**Work order**
Return copies of the lines below that mention "neural".

▼▼▼

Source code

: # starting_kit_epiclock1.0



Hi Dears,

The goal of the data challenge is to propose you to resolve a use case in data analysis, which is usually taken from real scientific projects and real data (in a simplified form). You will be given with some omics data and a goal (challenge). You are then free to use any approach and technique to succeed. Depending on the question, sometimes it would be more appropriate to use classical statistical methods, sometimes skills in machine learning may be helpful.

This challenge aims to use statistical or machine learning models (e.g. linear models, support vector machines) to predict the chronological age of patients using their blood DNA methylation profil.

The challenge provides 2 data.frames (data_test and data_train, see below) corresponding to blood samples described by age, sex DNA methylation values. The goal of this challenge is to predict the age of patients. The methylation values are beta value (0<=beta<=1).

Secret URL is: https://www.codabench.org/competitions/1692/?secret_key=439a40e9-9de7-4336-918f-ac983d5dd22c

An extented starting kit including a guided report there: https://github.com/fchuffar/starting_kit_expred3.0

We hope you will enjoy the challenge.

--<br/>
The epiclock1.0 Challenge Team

▲▲▲
▼▼▼

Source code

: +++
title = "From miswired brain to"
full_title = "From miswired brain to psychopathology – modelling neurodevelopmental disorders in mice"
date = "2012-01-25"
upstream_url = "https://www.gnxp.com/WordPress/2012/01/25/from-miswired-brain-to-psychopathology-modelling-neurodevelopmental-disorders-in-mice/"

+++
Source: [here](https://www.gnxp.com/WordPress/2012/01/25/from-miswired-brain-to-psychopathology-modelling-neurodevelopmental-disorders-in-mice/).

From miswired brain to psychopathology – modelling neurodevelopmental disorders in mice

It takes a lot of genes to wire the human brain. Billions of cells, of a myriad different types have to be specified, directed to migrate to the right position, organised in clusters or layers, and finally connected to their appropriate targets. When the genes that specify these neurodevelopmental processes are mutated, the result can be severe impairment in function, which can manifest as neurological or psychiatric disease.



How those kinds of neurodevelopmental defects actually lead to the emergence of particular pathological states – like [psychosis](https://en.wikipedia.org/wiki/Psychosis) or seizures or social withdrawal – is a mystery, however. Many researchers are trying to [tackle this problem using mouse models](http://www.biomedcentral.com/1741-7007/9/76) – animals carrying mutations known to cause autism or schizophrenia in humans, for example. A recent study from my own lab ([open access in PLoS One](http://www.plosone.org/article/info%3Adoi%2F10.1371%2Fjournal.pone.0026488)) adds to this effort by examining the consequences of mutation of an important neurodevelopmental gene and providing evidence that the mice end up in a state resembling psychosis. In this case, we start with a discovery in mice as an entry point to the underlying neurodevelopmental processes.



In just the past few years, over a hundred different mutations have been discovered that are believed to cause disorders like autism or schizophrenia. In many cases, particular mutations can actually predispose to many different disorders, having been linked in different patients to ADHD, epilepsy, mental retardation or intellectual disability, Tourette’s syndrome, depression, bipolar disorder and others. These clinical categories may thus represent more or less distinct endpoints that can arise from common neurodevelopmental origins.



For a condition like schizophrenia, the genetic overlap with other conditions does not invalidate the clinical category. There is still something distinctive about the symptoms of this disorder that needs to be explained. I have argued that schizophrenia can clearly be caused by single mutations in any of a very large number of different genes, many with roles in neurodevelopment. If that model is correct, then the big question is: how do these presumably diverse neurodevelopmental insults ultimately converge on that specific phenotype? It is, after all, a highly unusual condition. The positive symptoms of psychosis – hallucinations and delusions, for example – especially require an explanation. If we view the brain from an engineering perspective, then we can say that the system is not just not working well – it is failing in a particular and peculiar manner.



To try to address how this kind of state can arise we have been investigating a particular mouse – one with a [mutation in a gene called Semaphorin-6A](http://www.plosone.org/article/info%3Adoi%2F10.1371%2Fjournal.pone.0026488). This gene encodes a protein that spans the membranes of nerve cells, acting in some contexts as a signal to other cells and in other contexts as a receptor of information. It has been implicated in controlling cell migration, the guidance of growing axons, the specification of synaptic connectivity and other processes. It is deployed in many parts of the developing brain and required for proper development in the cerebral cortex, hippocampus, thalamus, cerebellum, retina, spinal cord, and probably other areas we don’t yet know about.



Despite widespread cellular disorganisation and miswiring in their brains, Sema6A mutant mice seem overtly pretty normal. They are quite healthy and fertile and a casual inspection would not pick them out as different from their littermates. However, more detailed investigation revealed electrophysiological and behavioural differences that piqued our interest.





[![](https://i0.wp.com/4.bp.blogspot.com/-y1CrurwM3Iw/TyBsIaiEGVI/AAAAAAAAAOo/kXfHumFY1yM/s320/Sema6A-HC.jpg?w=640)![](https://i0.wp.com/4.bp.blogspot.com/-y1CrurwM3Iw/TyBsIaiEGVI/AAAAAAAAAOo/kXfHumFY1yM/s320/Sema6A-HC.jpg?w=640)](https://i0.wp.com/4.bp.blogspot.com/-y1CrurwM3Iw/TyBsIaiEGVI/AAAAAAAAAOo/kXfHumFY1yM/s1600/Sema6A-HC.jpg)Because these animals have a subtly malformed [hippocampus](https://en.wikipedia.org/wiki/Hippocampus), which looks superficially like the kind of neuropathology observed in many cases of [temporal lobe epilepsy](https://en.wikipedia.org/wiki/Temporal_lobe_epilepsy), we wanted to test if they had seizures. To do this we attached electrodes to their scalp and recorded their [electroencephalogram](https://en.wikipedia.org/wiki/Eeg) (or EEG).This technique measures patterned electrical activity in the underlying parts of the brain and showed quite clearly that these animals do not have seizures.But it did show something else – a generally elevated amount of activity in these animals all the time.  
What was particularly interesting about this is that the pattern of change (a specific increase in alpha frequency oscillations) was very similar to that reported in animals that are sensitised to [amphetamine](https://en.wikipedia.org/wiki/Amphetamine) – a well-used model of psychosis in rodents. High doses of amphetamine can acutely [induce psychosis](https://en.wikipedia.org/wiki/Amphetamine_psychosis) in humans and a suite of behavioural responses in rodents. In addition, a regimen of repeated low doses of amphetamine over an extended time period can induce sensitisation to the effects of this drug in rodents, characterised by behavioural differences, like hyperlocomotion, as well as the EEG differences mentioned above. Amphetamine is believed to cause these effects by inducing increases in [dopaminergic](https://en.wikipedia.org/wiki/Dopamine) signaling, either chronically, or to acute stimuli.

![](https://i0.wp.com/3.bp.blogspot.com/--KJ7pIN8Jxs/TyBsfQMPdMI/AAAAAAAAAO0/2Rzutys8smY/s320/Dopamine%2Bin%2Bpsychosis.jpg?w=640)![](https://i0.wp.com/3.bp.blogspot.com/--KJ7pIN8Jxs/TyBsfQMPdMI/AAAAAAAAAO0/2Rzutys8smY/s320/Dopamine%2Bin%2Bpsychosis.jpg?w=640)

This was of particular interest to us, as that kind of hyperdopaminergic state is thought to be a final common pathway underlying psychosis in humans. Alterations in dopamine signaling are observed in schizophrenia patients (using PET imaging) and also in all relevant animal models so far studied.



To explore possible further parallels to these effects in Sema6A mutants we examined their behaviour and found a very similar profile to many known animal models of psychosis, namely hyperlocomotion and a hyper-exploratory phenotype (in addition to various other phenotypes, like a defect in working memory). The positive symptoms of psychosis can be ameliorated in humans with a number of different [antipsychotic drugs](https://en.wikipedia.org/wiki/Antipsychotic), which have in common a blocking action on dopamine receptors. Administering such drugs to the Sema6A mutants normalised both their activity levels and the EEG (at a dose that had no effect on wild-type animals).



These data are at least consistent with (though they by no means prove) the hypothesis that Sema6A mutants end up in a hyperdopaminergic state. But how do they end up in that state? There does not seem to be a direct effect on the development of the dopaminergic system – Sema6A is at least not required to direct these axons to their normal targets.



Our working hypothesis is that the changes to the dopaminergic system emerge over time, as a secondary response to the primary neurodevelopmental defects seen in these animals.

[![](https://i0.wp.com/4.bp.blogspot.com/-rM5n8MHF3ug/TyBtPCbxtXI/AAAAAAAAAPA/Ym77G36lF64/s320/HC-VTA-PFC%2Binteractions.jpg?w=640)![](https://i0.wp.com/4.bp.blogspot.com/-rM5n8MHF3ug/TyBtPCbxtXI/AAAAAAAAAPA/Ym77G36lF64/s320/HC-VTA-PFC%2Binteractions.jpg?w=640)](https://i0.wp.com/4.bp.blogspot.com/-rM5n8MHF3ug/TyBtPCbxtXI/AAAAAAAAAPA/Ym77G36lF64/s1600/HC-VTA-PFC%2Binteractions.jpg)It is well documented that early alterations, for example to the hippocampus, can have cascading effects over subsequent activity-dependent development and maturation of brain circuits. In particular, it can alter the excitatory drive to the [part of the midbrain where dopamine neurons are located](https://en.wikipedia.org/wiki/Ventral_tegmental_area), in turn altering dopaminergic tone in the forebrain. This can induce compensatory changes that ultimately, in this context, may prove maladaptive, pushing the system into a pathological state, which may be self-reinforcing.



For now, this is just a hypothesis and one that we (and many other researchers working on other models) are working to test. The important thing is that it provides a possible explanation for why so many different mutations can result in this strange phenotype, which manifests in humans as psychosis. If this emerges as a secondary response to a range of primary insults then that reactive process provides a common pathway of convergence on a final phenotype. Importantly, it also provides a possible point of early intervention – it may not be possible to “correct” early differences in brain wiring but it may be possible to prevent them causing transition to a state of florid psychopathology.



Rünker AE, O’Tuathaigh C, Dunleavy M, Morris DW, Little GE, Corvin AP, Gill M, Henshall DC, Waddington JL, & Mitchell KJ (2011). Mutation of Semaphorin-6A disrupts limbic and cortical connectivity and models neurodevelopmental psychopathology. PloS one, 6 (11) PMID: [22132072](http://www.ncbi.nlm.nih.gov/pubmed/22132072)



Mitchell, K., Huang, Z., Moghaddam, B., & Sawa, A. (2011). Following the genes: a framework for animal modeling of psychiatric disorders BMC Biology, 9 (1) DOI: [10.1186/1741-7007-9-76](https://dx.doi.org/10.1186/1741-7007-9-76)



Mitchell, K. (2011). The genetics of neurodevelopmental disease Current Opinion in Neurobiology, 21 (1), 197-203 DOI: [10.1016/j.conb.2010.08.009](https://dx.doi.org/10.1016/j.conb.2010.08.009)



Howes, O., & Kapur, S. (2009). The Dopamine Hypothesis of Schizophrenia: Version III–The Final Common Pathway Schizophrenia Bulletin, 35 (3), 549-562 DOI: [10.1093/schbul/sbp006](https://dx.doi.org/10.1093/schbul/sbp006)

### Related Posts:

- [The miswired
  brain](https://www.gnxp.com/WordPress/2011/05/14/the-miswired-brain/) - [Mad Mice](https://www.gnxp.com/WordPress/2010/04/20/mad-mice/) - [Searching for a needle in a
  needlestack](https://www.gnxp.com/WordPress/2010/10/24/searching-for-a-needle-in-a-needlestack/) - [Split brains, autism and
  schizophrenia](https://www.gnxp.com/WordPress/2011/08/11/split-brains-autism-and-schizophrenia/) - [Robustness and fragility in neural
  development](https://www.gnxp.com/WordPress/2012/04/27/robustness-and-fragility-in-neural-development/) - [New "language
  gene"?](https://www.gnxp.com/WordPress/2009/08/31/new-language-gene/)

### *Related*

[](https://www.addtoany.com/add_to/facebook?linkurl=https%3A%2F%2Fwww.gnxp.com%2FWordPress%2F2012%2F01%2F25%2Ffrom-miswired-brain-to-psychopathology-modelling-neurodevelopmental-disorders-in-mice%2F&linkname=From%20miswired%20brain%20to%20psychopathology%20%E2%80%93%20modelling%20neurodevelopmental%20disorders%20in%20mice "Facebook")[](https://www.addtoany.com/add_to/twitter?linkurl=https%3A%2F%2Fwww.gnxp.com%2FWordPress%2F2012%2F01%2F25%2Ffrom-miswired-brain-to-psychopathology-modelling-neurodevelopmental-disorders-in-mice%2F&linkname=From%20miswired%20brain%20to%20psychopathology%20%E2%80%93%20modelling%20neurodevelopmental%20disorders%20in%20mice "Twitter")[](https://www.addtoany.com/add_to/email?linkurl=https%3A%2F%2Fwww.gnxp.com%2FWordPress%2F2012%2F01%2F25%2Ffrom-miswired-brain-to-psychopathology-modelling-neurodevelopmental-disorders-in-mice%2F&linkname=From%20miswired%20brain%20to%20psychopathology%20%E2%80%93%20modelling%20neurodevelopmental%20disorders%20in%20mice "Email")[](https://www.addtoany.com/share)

▲▲▲
▼▼▼

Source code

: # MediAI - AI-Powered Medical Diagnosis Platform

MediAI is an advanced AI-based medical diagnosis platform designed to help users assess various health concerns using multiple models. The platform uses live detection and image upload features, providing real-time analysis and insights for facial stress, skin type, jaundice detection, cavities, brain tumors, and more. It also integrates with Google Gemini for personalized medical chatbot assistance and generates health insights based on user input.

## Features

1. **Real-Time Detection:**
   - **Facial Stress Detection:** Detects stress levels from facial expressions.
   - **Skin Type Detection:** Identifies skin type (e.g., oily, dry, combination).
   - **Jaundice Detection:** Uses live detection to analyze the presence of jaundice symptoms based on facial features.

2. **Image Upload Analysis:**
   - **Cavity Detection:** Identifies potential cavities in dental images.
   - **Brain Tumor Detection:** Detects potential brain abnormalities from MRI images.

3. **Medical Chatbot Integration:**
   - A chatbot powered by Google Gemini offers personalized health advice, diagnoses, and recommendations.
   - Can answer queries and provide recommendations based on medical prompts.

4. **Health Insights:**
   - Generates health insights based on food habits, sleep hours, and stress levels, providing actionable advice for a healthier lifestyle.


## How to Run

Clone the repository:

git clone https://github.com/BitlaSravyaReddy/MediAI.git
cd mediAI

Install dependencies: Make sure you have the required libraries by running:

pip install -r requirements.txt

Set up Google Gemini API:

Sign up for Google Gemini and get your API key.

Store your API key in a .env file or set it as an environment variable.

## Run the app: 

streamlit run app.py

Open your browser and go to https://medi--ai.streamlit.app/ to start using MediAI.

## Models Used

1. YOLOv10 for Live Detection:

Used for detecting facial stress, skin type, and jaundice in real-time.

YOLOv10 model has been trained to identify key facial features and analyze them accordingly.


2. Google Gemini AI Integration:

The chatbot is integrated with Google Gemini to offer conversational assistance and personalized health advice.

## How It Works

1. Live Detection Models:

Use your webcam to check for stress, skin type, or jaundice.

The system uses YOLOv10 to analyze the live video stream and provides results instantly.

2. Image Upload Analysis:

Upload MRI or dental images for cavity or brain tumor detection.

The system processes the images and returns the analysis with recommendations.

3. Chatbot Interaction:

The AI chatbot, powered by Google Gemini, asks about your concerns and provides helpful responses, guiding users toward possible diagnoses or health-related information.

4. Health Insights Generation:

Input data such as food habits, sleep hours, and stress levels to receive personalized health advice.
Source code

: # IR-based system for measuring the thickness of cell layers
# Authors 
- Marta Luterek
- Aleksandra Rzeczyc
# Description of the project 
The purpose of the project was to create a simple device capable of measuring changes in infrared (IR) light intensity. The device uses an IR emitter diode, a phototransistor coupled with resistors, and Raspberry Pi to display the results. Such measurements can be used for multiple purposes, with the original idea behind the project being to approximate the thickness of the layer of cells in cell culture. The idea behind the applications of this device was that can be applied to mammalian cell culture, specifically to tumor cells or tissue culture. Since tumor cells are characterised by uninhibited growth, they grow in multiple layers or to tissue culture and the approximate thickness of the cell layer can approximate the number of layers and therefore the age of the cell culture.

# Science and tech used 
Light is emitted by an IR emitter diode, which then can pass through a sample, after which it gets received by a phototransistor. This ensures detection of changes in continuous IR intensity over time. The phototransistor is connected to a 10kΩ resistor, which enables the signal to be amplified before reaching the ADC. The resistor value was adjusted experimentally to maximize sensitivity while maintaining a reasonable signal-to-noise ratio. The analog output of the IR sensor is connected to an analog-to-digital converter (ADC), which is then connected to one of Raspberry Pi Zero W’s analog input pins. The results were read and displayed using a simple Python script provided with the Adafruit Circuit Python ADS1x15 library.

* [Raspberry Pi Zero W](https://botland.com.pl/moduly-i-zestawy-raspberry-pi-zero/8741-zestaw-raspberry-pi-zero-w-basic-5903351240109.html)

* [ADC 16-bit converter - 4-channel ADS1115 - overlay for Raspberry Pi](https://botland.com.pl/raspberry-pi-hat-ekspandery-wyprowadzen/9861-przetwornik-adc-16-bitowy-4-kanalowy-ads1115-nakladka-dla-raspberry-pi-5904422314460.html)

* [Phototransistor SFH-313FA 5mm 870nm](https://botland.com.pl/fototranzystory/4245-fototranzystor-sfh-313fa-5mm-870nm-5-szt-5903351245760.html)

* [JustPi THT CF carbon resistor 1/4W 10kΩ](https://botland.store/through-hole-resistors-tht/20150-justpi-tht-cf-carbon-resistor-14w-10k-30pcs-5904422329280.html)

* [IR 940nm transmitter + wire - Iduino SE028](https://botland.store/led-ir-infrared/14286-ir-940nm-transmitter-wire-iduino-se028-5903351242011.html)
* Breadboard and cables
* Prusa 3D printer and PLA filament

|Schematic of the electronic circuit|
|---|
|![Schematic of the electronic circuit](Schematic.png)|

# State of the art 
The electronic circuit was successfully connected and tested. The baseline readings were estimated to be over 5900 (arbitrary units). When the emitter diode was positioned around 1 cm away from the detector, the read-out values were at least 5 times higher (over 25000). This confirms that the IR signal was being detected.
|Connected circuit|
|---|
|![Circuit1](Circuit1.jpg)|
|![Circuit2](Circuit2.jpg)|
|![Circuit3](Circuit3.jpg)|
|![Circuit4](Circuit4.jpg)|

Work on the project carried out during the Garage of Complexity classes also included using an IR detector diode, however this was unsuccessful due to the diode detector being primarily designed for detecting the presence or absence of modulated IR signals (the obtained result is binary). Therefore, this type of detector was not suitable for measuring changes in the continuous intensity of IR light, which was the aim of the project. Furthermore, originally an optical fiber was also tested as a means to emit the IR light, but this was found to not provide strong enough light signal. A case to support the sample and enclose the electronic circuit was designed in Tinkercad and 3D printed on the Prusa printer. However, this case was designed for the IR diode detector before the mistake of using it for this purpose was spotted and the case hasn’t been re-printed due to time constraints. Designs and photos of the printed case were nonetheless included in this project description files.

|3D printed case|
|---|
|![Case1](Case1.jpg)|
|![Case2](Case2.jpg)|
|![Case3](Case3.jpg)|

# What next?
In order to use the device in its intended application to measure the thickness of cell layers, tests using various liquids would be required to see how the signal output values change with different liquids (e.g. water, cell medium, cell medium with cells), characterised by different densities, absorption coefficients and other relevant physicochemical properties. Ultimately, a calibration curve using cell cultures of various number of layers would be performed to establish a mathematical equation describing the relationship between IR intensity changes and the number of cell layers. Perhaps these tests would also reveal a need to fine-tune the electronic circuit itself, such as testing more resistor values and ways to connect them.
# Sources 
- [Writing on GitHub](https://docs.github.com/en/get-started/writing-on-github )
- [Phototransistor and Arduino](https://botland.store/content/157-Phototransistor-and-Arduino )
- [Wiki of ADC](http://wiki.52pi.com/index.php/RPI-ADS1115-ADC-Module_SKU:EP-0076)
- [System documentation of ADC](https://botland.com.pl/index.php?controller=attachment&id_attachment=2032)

▲▲▲

**Solution for this problem**
  schizophrenia](https://www.gnxp.com/WordPress/2011/08/11/split-brains-autism-and-schizophrenia/) - [Robustness and fragility in neural
  development](https://www.gnxp.com/WordPress/2012/04/27/robustness-and-fragility-in-neural-development/) - [New "language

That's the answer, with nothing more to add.